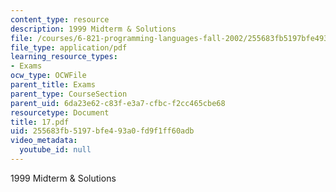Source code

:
 ```yaml
---
content_type: resource
description: 1999 Midterm & Solutions
file: /courses/6-821-programming-languages-fall-2002/255683fb5197bfe493a0fd9f1ff60adb_17.pdf
file_type: application/pdf
learning_resource_types:
- Exams
ocw_type: OCWFile
parent_title: Exams
parent_type: CourseSection
parent_uid: 6da23e62-c83f-e3a7-cfbc-f2cc465cbe68
resourcetype: Document
title: 17.pdf
uid: 255683fb-5197-bfe4-93a0-fd9f1ff60adb
video_metadata:
  youtube_id: null
---
```

1999 Midterm & Solutions

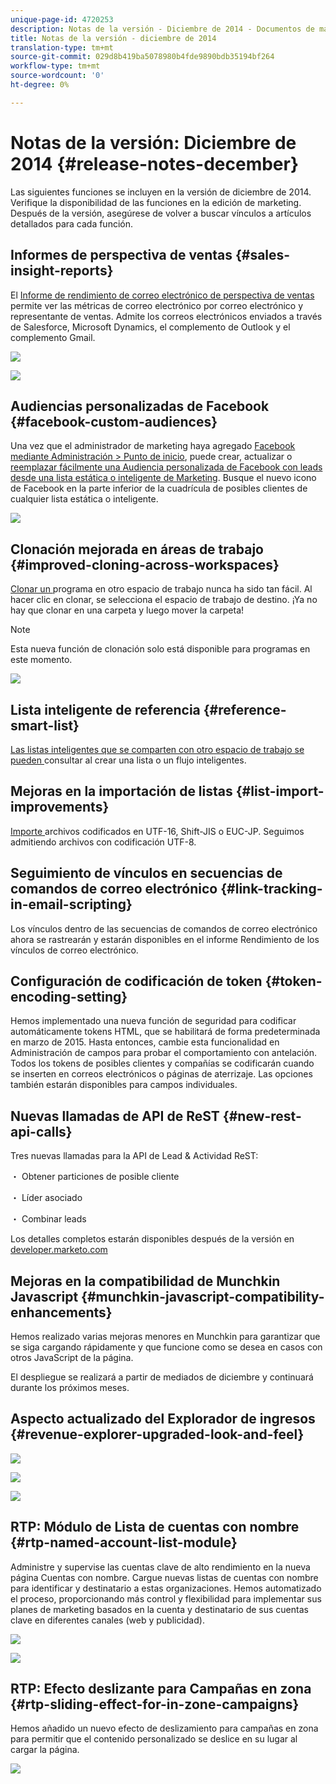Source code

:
 ```yaml
---
unique-page-id: 4720253
description: Notas de la versión - Diciembre de 2014 - Documentos de marketing - Documentación del producto
title: Notas de la versión - diciembre de 2014
translation-type: tm+mt
source-git-commit: 029d8b419ba5078980b4fde9890bdb35194bf264
workflow-type: tm+mt
source-wordcount: '0'
ht-degree: 0%

---
```



# Notas de la versión: Diciembre de 2014 {#release-notes-december}

Las siguientes funciones se incluyen en la versión de diciembre de 2014. Verifique la disponibilidad de las funciones en la edición de marketing. Después de la versión, asegúrese de volver a buscar vínculos a artículos detallados para cada función.

## Informes de perspectiva de ventas {#sales-insight-reports}

El [Informe de rendimiento de correo electrónico de perspectiva de ventas](/help/marketo/product-docs/marketo-sales-insight/msi-for-salesforce/features/performance-reports/sales-insight-email-performance-report.md) permite ver las métricas de correo electrónico por correo electrónico y representante de ventas. Admite los correos electrónicos enviados a través de Salesforce, Microsoft Dynamics, el complemento de Outlook y el complemento Gmail.

![](assets/image2014-12-5-11-3a5-3a46.png)

![](assets/image2014-12-5-11-3a5-3a55.png)

## Audiencias personalizadas de Facebook {#facebook-custom-audiences}

Una vez que el administrador de marketing haya agregado [Facebook mediante Administración > Punto de inicio](/help/marketo/product-docs/demand-generation/ad-network-integrations/add-facebook-custom-audiences-as-a-launchpoint-service.md), puede crear, actualizar o [reemplazar fácilmente una Audiencia personalizada de Facebook con leads desde una lista estática o inteligente de Marketing](/help/marketo/product-docs/demand-generation/facebook/create-a-custom-audience-in-facebook.md). Busque el nuevo icono de Facebook en la parte inferior de la cuadrícula de posibles clientes de cualquier lista estática o inteligente.

![](assets/image2014-12-5-11-3a6-3a28.png)

## Clonación mejorada en áreas de trabajo {#improved-cloning-across-workspaces}

[Clonar un ](/help/marketo/product-docs/core-marketo-concepts/programs/working-with-programs/clone-a-program.md) programa en otro espacio de trabajo nunca ha sido tan fácil. Al hacer clic en clonar, se selecciona el espacio de trabajo de destino. ¡Ya no hay que clonar en una carpeta y luego mover la carpeta!

>[!NOTE]
>
>Esta nueva función de clonación solo está disponible para programas en este momento.

![](assets/image2014-12-5-11-3a7-3a13.png)

## Lista inteligente de referencia {#reference-smart-list}

[Las listas inteligentes que se comparten con otro espacio de trabajo se pueden ](/help/marketo/product-docs/core-marketo-concepts/smart-lists-and-static-lists/using-smart-lists/reference-a-list-or-smart-list-across-workspaces.md) consultar al crear una lista o un flujo inteligentes.

## Mejoras en la importación de listas {#list-import-improvements}

[Importe ](/help/marketo/getting-started/quick-wins/import-a-list-of-people.md) archivos codificados en UTF-16, Shift-JIS o EUC-JP. Seguimos admitiendo archivos con codificación UTF-8.

## Seguimiento de vínculos en secuencias de comandos de correo electrónico {#link-tracking-in-email-scripting}

Los vínculos dentro de las secuencias de comandos de correo electrónico ahora se rastrearán y estarán disponibles en el informe Rendimiento de los vínculos de correo electrónico.

## Configuración de codificación de token {#token-encoding-setting}

Hemos implementado una nueva función de seguridad para codificar automáticamente tokens HTML, que se habilitará de forma predeterminada en marzo de 2015. Hasta entonces, cambie esta funcionalidad en Administración de campos para probar el comportamiento con antelación. Todos los tokens de posibles clientes y compañías se codificarán cuando se inserten en correos electrónicos o páginas de aterrizaje. Las opciones también estarán disponibles para campos individuales.

## Nuevas llamadas de API de ReST {#new-rest-api-calls}

Tres nuevas llamadas para la API de Lead &amp; Actividad ReST:

・ Obtener particiones de posible cliente

・ Líder asociado

・ Combinar leads

Los detalles completos estarán disponibles después de la versión en [developer.marketo.com](https://developers.marketo.com/)

## Mejoras en la compatibilidad de Munchkin Javascript {#munchkin-javascript-compatibility-enhancements}

Hemos realizado varias mejoras menores en Munchkin para garantizar que se siga cargando rápidamente y que funcione como se desea en casos con otros JavaScript de la página.

El despliegue se realizará a partir de mediados de diciembre y continuará durante los próximos meses.

## Aspecto actualizado del Explorador de ingresos {#revenue-explorer-upgraded-look-and-feel}

![](assets/image2014-12-5-11-3a8-3a4.png)

![](assets/image2014-12-5-11-3a8-3a14.png)

![](assets/image2014-12-5-11-3a8-3a36.png)

## RTP: Módulo de Lista de cuentas con nombre {#rtp-named-account-list-module}

Administre y supervise las cuentas clave de alto rendimiento en la nueva página Cuentas con nombre. Cargue nuevas listas de cuentas con nombre para identificar y destinatario a estas organizaciones. Hemos automatizado el proceso, proporcionando más control y flexibilidad para implementar sus planes de marketing basados en la cuenta y destinatario de sus cuentas clave en diferentes canales (web y publicidad).

![](assets/image2014-12-5-11-3a8-3a56.png)

![](assets/image2014-12-5-11-3a9-3a10.png)

## RTP: Efecto deslizante para Campañas en zona {#rtp-sliding-effect-for-in-zone-campaigns}

Hemos añadido un nuevo efecto de deslizamiento para campañas en zona para permitir que el contenido personalizado se deslice en su lugar al cargar la página.

![](assets/image2014-12-5-11-3a9-3a34.png)
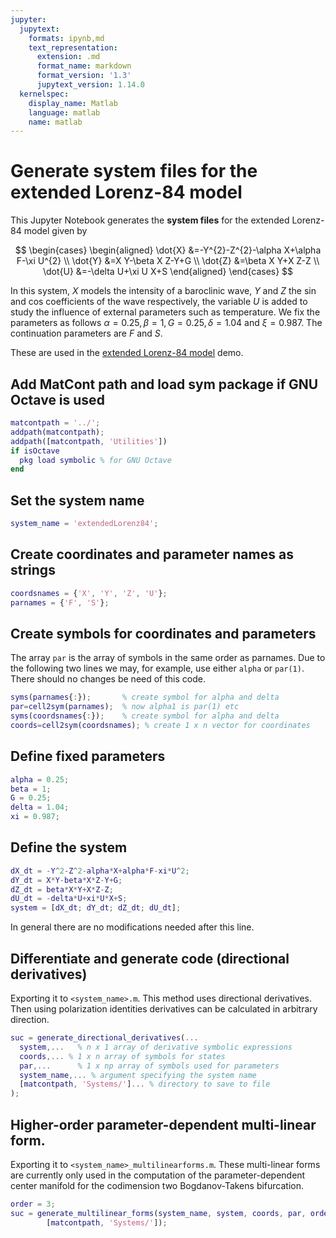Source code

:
 ```yaml
---
jupyter:
  jupytext:
    formats: ipynb,md
    text_representation:
      extension: .md
      format_name: markdown
      format_version: '1.3'
      jupytext_version: 1.14.0
  kernelspec:
    display_name: Matlab
    language: matlab
    name: matlab
---
```


# Generate system files for the extended Lorenz-84 model

This Jupyter Notebook generates the __system files__ for the extended Lorenz-84 model
given by

$$
\begin{cases}
\begin{aligned}
\dot{X} &=-Y^{2}-Z^{2}-\alpha X+\alpha F-\xi U^{2} \\
\dot{Y} &=X Y-\beta X Z-Y+G \\
\dot{Z} &=\beta X Y+X Z-Z \\
\dot{U} &=-\delta U+\xi U X+S
\end{aligned}
\end{cases}
$$

In this system, $X$ models the intensity of a baroclinic wave, $Y$ and $Z$ the
sin and cos coefficients of the wave respectively, the variable $U$ is added to
study the influence of external parameters such as temperature. We fix the
parameters as follows $\alpha=0.25, \beta=1, G=0.25, \delta=1.04$ and
$\xi=0.987$. The continuation parameters are $F$ and $S$.


These are used in the [extended Lorenz-84 model](./extendedLorenz84model.ipynb) demo.

## Add MatCont path and load sym package if GNU Octave is used


```matlab
matcontpath = '../';
addpath(matcontpath);
addpath([matcontpath, 'Utilities'])
if isOctave
  pkg load symbolic % for GNU Octave
end
```

## Set the system name

```matlab
system_name = 'extendedLorenz84';
```

## Create coordinates and parameter names as strings 

```matlab
coordsnames = {'X', 'Y', 'Z', 'U'};
parnames = {'F', 'S'};
```

## Create symbols for coordinates and parameters
The array `par` is the array of symbols in the same order as parnames.
Due to the following two lines we may, for example, use either `alpha` or
`par(1)`. There should no changes be need of this code.

```matlab
syms(parnames{:});       % create symbol for alpha and delta
par=cell2sym(parnames);  % now alpha1 is par(1) etc
syms(coordsnames{:});    % create symbol for alpha and delta
coords=cell2sym(coordsnames); % create 1 x n vector for coordinates
```

## Define fixed parameters

```matlab
alpha = 0.25;
beta = 1;
G = 0.25;
delta = 1.04;
xi = 0.987;
```

## Define the system

```matlab
dX_dt = -Y^2-Z^2-alpha*X+alpha*F-xi*U^2;
dY_dt = X*Y-beta*X*Z-Y+G;
dZ_dt = beta*X*Y+X*Z-Z;
dU_dt = -delta*U+xi*U*X+S;
system = [dX_dt; dY_dt; dZ_dt; dU_dt];
```

In general there are no modifications needed after this line.

## Differentiate and generate code (directional derivatives)

Exporting it to `<system_name>.m`. This method uses directional derivatives.
Then using polarization identities derivatives can be calculated in arbitrary
direction.

```matlab
suc = generate_directional_derivatives(...
  system,...   % n x 1 array of derivative symbolic expressions
  coords,... % 1 x n array of symbols for states
  par,...      % 1 x np array of symbols used for parameters
  system_name,... % argument specifying the system name
  [matcontpath, 'Systems/']... % directory to save to file
);
```

## Higher-order parameter-dependent multi-linear form.

Exporting it to `<system_name>_multilinearforms.m`. These multi-linear forms are
currently only used in the computation of the parameter-dependent center
manifold for the codimension two Bogdanov-Takens bifurcation.

```matlab
order = 3;
suc = generate_multilinear_forms(system_name, system, coords, par, order, ...
        [matcontpath, 'Systems/']);
```
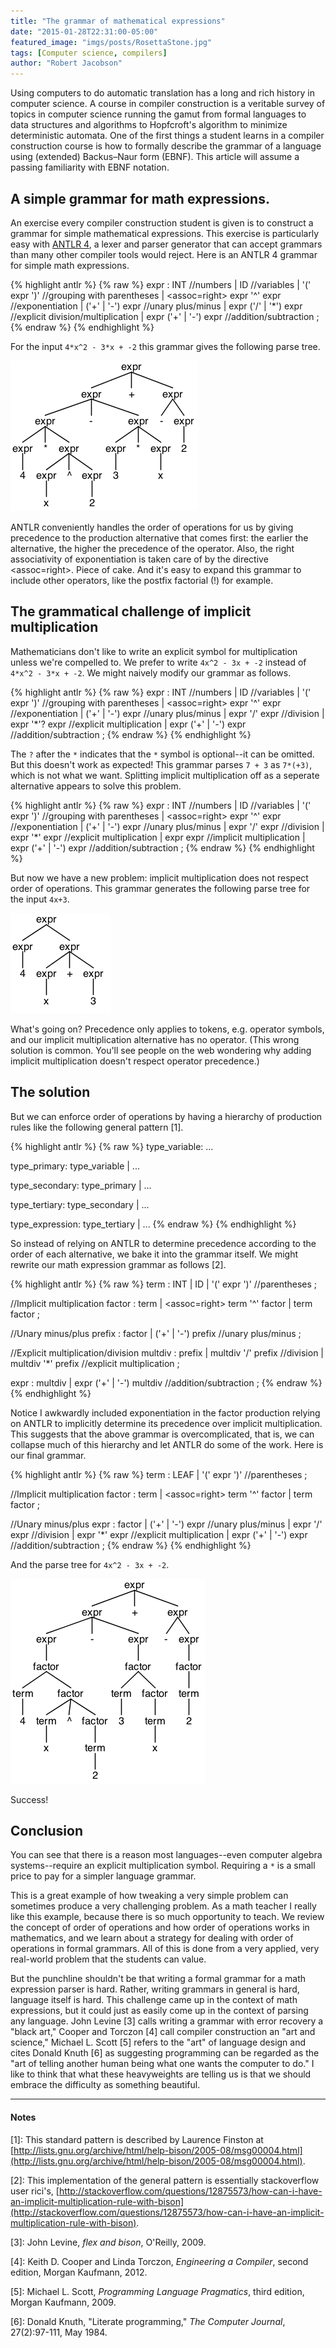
 ```yaml
---
title: "The grammar of mathematical expressions"
date: "2015-01-28T22:31:00-05:00"
featured_image: "imgs/posts/RosettaStone.jpg"
tags: [Computer science, compilers]
author: "Robert Jacobson"
---
```


Using computers to do automatic translation has a long and rich history in computer science. A course in compiler construction is a veritable survey of topics in computer science running the gamut from formal languages to data structures and algorithms to Hopfcroft's algorithm to minimize deterministic automata. One of the first things a student learns in a compiler construction course is how to formally describe the grammar of a language using (extended) Backus–Naur form (EBNF).<!--more--> This article will assume a passing familiarity with EBNF notation.

## A simple grammar for math expressions.

An exercise every compiler construction student is given is to construct a grammar for simple mathematical expressions. This exercise is particularly easy with [ANTLR 4](http://www.antlr.org), a lexer and parser generator that can accept grammars than many other compiler tools would reject. Here is an ANTLR 4 grammar for simple math expressions.


{% highlight antlr %}
{% raw %}
expr
	:	INT //numbers
	|	ID  //variables
	|	'(' expr ')'  //grouping with parentheses
	|	<assoc=right> expr '^' expr //exponentiation
	|	('+' | '-') expr	//unary plus/minus
	|	expr ('/' | '*') expr	//explicit division/multiplication
	|	expr ('+' | '-') expr	//addition/subtraction
	;
{% endraw %}
{% endhighlight %}

For the input `4*x^2 - 3*x + -2` this grammar gives the following parse tree.

<img style="width:auto;" src="assets/images/posts/MathGrammar/simple_parse_tree.png" width="300" height="241">

ANTLR conveniently handles the order of operations for us by giving precedence to the production alternative that comes first: the earlier the alternative, the higher the precedence of the operator. Also, the right associativity of exponentiation is taken care of by the directive \<assoc=right>. Piece of cake. And it's easy to expand this grammar to include other operators, like the postfix factorial (!) for example.

## The grammatical challenge of implicit multiplication

Mathematicians don't like to write an explicit symbol for multiplication unless we're compelled to. We prefer to write `4x^2 - 3x + -2` instead of `4*x^2 - 3*x + -2`. We might naively modify our grammar as follows.

{% highlight antlr %}
{% raw %}
expr
	:	INT //numbers
	|	ID  //variables
	|	'(' expr ')' 	//grouping with parentheses
	|	<assoc=right> expr '^' expr 	//exponentiation
	|	('+' | '-') expr 	//unary plus/minus
	|	expr '/' expr 	//division
	|	expr '*'? expr 	//explicit multiplication
	|	expr ('+' | '-') expr 	//addition/subtraction
	;
{% endraw %}
{% endhighlight %}

The `?` after the `*` indicates that the `*` symbol is optional--it can be omitted. But this doesn't work as expected! This grammar parses `7 + 3` as `7*(+3)`, which is not what we want. Splitting implicit multiplication off as a seperate alternative appears to solve this problem.

{% highlight antlr %}
{% raw %}
expr
	:	INT //numbers
	|	ID  //variables
	|	'(' expr ')' //grouping with parentheses
	|	<assoc=right> expr '^' expr //exponentiation
	|	('+' | '-') expr	//unary plus/minus
	|	expr '/' expr		//division
	|	expr '*' expr	//explicit multiplication
	|	expr expr	//implicit multiplication
	|	expr ('+' | '-') expr	//addition/subtraction
	;
{% endraw %}
{% endhighlight %}

But now we have a new problem: implicit multiplication does not respect order of operations. This grammar generates the following parse tree for the input `4x+3`.

<img style="width:auto;" src="assets/images/posts/MathGrammar/modified_parse_tree.png">

What's going on? Precedence only applies to tokens, e.g. operator symbols, and our implicit multiplication alternative has no operator. (This wrong solution is common. You'll see people on the web wondering why adding implicit multiplication doesn't respect operator precedence.)

## The solution

But we can enforce order of operations by having a hierarchy of production rules like the following general pattern [1].

{% highlight antlr %}
{% raw %}
type_variable: ...

type_primary: type_variable
              | ...

type_secondary: type_primary
              | ...

type_tertiary: type_secondary
              | ...

type_expression: type_tertiary
              | ...
{% endraw %}
{% endhighlight %}

So instead of relying on ANTLR to determine precedence according to the order of each alternative, we bake it into the grammar itself. We might rewrite our math expression grammar as follows [2].

{% highlight antlr %}
{% raw %}
term
	:	INT
	|	ID
	|	'(' expr ')' //parentheses
	;

//Implicit multiplication
factor
	:	term
	|	<assoc=right> term '^' factor
	|	term factor
	;

//Unary minus/plus
prefix
	:	factor
	|	('+' | '-') prefix //unary plus/minus
	;

//Explicit multiplication/division
multdiv
	:	prefix
	|	multdiv '/' prefix //division
	|	multdiv '*' prefix //explicit multiplication
	;

expr
	:	multdiv
	|	expr ('+' | '-') multdiv //addition/subtraction
	;
{% endraw %}
{% endhighlight %}

Notice I awkwardly included exponentiation in the factor production relying on ANTLR to implicitly determine its precedence over implicit multiplication. This suggests that the above grammar is overcomplicated, that is, we can collapse much of this hierarchy and let ANTLR do some of the work. Here is our final grammar.

{% highlight antlr %}
{% raw %}
term
	:	LEAF
	|	'(' expr ')'	//parentheses
	;

//Implicit multiplication
factor
	:	term
	|	<assoc=right> term '^' factor
	|	term factor
	;

//Unary minus/plus
expr
	:	factor
	|	('+' | '-') expr //unary plus/minus
	|	expr '/' expr	//division
	|	expr '*' expr	//explicit multiplication
	|	expr ('+' | '-') expr	//addition/subtraction
	;
{% endraw %}
{% endhighlight %}

And the parse tree for `4x^2 - 3x + -2`.

<img style="width:auto;" src="assets/images/posts/MathGrammar/final_parse_tree.png">

Success!

## Conclusion

You can see that there is a reason most languages--even computer algebra systems--require an explicit multiplication symbol. Requiring a `*` is a small price to pay for a simpler language grammar.

This is a great example of how tweaking a very simple problem can sometimes produce a very challenging problem. As a math teacher I really like this example, because there is so much opportunity to teach. We review the concept of order of operations and how order of operations works in mathematics, and we learn about a strategy for dealing with order of operations in formal grammars. All of this is done from a very applied, very real-world problem that the students can value.

But the punchline shouldn't be that writing a formal grammar for a math expression parser is hard. Rather, writing grammars in general is hard, language itself is hard. This challenge came up in the context of math expressions, but it could just as easily come up in the context of parsing any language. John Levine [3] calls writing a grammar with error recovery a "black art," Cooper and Torczon [4] call compiler construction an "art and science," Michael L. Scott [5] refers to the "art" of language design and cites Donald Knuth [6] as suggesting programming can be regarded as the "art of telling another human being what one wants the computer to do." I like to think that what these heavyweights are telling us is that we should embrace the difficulty as something beautiful.

<hr>

#### Notes

\[1]: This standard pattern is described by Laurence Finston at [http://lists.gnu.org/archive/html/help-bison/2005-08/msg00004.html](http://lists.gnu.org/archive/html/help-bison/2005-08/msg00004.html).

\[2]: This implementation of the general pattern is essentially stackoverflow user rici's, [http://stackoverflow.com/questions/12875573/how-can-i-have-an-implicit-multiplication-rule-with-bison](http://stackoverflow.com/questions/12875573/how-can-i-have-an-implicit-multiplication-rule-with-bison).

\[3]: John Levine, _flex and bison_, O'Reilly, 2009.

\[4]: Keith D. Cooper and Linda Torczon, _Engineering a Compiler_, second edition, Morgan Kaufmann, 2012.

\[5]: Michael L. Scott, _Programming Language Pragmatics_, third edition, Morgan Kaufmann, 2009.

\[6]: Donald Knuth, "Literate programming," _The Computer Journal_, 27(2):97-111, May 1984.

# Exercise details:
Filter the records for lines containing the word "posibles" and copy each one.

# Expected output:
Una vez que el administrador de marketing haya agregado [Facebook mediante Administración > Punto de inicio](/help/marketo/product-docs/demand-generation/ad-network-integrations/add-facebook-custom-audiences-as-a-launchpoint-service.md), puede crear, actualizar o [reemplazar fácilmente una Audiencia personalizada de Facebook con leads desde una lista estática o inteligente de Marketing](/help/marketo/product-docs/demand-generation/facebook/create-a-custom-audience-in-facebook.md). Busque el nuevo icono de Facebook en la parte inferior de la cuadrícula de posibles clientes de cualquier lista estática o inteligente.
Hemos implementado una nueva función de seguridad para codificar automáticamente tokens HTML, que se habilitará de forma predeterminada en marzo de 2015. Hasta entonces, cambie esta funcionalidad en Administración de campos para probar el comportamiento con antelación. Todos los tokens de posibles clientes y compañías se codificarán cuando se inserten en correos electrónicos o páginas de aterrizaje. Las opciones también estarán disponibles para campos individuales.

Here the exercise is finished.